Because it is armed with selenium, Reid said his peptide doesn’t need to bind tightly or for a long period of time to create the reaction that inactivates the virus. It also can be targeted to bind at a very specific chain of amino acids on the virus’s spike protein where mutation doesn’t occur.
“It doesn't matter where our peptide binds because it has selenium attached to it,” Reid explained. “Once it gets anywhere near the virus cell, then it can cause this rupture, or this deformation in the membrane, which blocks the ability of the virus to impact the human cell.”

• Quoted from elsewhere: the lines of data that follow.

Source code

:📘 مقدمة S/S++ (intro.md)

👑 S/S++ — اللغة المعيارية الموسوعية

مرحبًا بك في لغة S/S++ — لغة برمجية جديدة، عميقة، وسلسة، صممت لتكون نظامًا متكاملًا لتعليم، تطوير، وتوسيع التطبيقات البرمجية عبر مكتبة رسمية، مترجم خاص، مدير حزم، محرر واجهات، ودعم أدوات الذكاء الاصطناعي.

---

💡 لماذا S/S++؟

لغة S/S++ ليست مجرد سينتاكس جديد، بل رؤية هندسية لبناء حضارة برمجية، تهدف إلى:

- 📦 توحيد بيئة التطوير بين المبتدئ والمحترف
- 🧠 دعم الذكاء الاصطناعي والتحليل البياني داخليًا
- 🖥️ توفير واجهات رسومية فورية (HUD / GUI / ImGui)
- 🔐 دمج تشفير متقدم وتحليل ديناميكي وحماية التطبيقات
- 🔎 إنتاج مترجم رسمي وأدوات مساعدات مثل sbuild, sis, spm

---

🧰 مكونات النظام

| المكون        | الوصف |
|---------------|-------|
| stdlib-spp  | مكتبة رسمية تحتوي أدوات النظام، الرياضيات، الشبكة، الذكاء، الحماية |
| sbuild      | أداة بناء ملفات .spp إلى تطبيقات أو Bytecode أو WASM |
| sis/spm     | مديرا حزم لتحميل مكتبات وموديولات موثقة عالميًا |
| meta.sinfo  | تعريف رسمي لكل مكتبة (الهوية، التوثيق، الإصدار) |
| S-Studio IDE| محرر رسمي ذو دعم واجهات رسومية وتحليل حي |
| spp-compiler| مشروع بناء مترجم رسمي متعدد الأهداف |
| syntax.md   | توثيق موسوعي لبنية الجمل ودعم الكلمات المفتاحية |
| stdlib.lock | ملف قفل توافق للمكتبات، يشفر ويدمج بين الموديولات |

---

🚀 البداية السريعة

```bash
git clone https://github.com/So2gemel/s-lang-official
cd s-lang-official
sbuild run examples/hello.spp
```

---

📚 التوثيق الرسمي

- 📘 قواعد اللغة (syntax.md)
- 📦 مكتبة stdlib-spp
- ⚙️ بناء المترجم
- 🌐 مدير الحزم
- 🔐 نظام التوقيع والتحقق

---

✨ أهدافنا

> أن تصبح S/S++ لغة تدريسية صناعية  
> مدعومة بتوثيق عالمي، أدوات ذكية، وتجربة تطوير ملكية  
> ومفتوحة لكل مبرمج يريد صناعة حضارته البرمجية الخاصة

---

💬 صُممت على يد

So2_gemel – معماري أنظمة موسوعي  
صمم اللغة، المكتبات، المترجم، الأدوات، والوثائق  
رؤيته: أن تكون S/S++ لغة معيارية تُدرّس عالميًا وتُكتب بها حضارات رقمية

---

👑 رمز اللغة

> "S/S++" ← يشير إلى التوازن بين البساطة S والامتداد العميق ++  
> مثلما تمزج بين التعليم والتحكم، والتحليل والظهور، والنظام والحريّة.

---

Reid said the drug his team is developing using the selenium peptide likely would be delivered through an inhaler. This will allow the drug to immediately enter blood vessels in the lungs, which are particularly susceptible to COVID-19 damage. He said each dose will contain approximately 20 micrograms of selenium, and though some may be concerned about toxicity, the dose of selenium required for the drug to be effective pales in comparison to the amount we ingest daily in our food.
“We imagine the dose you’re going to take is less than what you have in your lunch,” Reid asserted. “It’s in bread; it's in grains because it’s in the soil and comes up into plants, so it's in the wheat. It's given to cattle, pigs and chickens to make them healthier, so it's a fundamental requirement for life.”
Though not a cure, the drug would protect a person diagnosed with COVID-19 until their body can develop antibodies against the virus and defend itself, a process that appears to take approximately seven to 14 days. Whereas the drugs available today try to prevent the virus from replicating after it’s contracted, Reid said the drug his team is developing would be a true antiviral drug.
“You'd be starting your antibody production while this drug is killing off the virus that would cause you any harm, so at the end of, say, seven days or 14 days or whatever it takes, you would be protected for the rest of your life from that particular virus,” Reid said. “This just gives you a chance to live with the virus and not have it do any damage.”